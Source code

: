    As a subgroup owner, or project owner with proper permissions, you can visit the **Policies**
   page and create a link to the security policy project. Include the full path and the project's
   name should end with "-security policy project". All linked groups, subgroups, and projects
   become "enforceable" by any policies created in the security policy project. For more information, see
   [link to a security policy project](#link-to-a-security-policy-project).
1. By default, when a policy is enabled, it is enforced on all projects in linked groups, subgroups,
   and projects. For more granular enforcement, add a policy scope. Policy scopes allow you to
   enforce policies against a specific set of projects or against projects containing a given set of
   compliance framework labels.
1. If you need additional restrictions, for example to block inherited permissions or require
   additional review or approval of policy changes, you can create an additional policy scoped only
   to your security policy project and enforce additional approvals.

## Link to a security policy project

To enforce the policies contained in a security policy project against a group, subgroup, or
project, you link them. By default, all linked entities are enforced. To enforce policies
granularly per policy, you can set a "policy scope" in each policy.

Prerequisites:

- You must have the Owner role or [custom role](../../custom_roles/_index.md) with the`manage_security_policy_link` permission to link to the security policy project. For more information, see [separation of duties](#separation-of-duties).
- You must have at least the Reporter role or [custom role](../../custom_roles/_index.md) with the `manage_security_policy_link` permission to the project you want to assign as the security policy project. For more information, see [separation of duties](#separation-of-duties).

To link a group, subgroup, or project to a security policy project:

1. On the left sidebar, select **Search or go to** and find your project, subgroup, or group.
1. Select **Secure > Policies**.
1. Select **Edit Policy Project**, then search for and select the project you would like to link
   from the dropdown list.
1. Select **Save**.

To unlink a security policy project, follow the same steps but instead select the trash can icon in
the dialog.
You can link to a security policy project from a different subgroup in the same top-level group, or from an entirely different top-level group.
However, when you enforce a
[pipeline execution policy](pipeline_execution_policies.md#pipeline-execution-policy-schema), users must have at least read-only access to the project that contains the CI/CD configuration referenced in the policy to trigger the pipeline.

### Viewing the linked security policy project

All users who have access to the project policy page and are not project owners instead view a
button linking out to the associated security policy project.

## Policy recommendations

+ + + + +

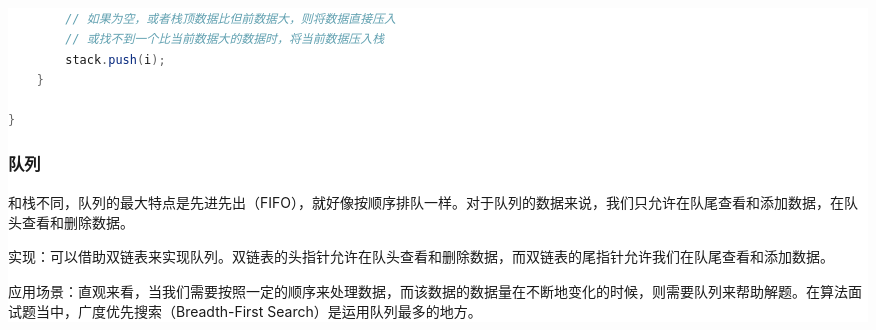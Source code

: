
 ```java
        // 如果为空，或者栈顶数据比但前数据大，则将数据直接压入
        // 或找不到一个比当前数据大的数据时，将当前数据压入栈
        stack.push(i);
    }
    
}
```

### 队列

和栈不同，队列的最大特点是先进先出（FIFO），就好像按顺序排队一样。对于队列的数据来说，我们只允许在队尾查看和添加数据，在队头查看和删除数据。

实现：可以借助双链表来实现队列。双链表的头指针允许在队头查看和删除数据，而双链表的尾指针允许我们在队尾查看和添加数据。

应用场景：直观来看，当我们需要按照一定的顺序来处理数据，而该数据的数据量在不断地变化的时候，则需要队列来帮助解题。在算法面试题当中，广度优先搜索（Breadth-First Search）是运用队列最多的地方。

+ + + + +

§ **What you should do**
Every line with the word "additional" in it should be copied from the listing above.

§ **Problem solution**
1. If you need additional restrictions, for example to block inherited permissions or require
   additional review or approval of policy changes, you can create an additional policy scoped only
   to your security policy project and enforce additional approvals.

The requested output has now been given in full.